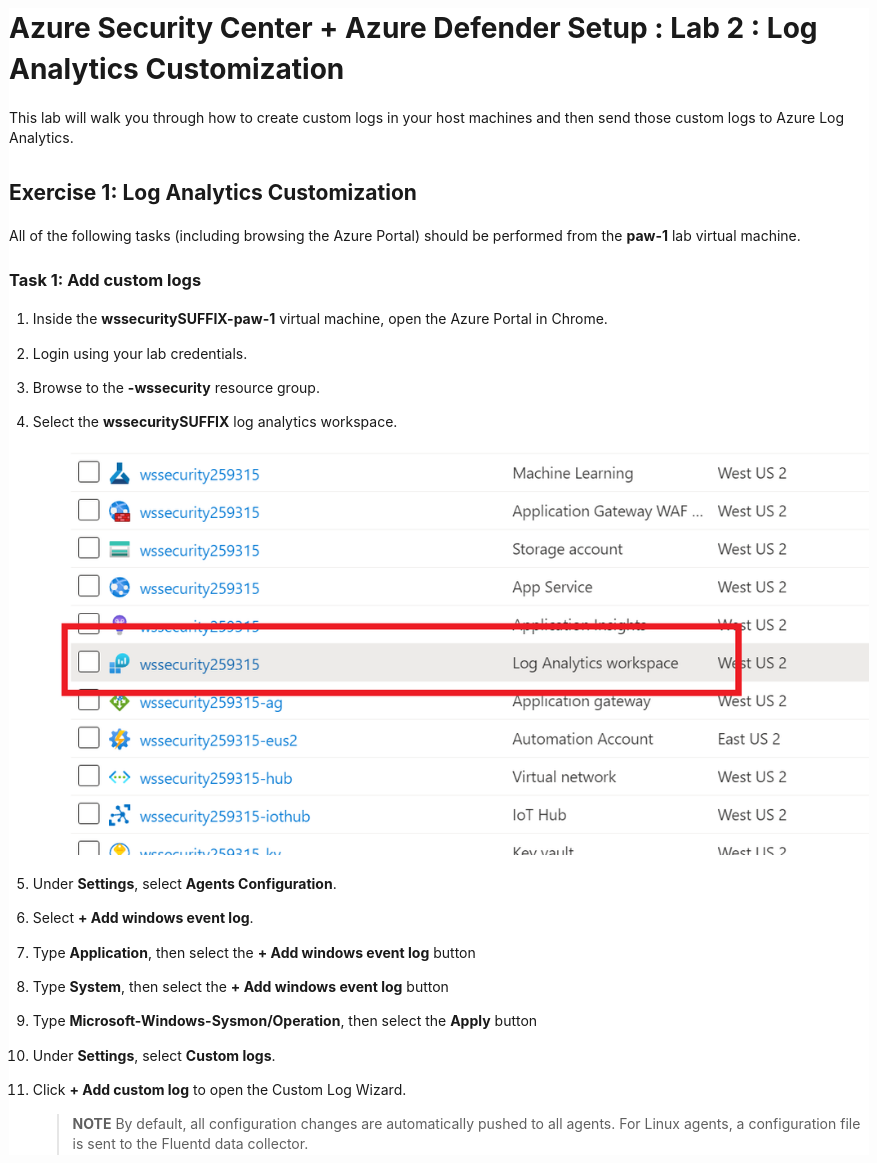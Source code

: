 # Azure Security Center + Azure Defender Setup : Lab 2 : Log Analytics Customization

This lab will walk you through how to create custom logs in your host machines and then send those custom logs to Azure Log Analytics.

## Exercise 1: Log Analytics Customization

All of the following tasks (including browsing the Azure Portal) should be performed from the **paw-1** lab virtual machine.

### Task 1: Add custom logs

1. Inside the **wssecuritySUFFIX-paw-1** virtual machine, open the Azure Portal in Chrome.
2. Login using your lab credentials.
3. Browse to the **-wssecurity** resource group.
4. Select the **wssecuritySUFFIX** log analytics workspace.

    ![Log Analytics.](./media/loganalyticsworkspace.png "Log Analytics workspace")

5. Under **Settings**, select **Agents Configuration**.
6. Select **+ Add windows event log**.
7. Type **Application**, then select the **+ Add windows event log** button
8. Type **System**, then select the **+ Add windows event log** button
9. Type **Microsoft-Windows-Sysmon/Operation**, then select the **Apply** button
10. Under **Settings**, select **Custom logs**.
11. Click **+ Add custom log** to open the Custom Log Wizard.

    > **NOTE** By default, all configuration changes are automatically pushed to all agents. For Linux agents, a configuration file is sent to the Fluentd data collector.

+ + +

WHAT YOU HAVE TO DO.
Write out the data above precisely. Pictures stay out.

WRITTEN ANSWER.
Source code

: # Azure Security Center + Azure Defender Setup : Lab 2 : Log Analytics Customization

This lab will walk you through how to create custom logs in your host machines and then send those custom logs to Azure Log Analytics.

## Exercise 1: Log Analytics Customization

All of the following tasks (including browsing the Azure Portal) should be performed from the **paw-1** lab virtual machine.

### Task 1: Add custom logs

1. Inside the **wssecuritySUFFIX-paw-1** virtual machine, open the Azure Portal in Chrome.
2. Login using your lab credentials.
3. Browse to the **-wssecurity** resource group.
4. Select the **wssecuritySUFFIX** log analytics workspace.

    ![Log Analytics.](./media/loganalyticsworkspace.png "Log Analytics workspace")

5. Under **Settings**, select **Agents Configuration**.
6. Select **+ Add windows event log**.
7. Type **Application**, then select the **+ Add windows event log** button
8. Type **System**, then select the **+ Add windows event log** button
9. Type **Microsoft-Windows-Sysmon/Operation**, then select the **Apply** button
10. Under **Settings**, select **Custom logs**.
11. Click **+ Add custom log** to open the Custom Log Wizard.

    > **NOTE** By default, all configuration changes are automatically pushed to all agents. For Linux agents, a configuration file is sent to the Fluentd data collector.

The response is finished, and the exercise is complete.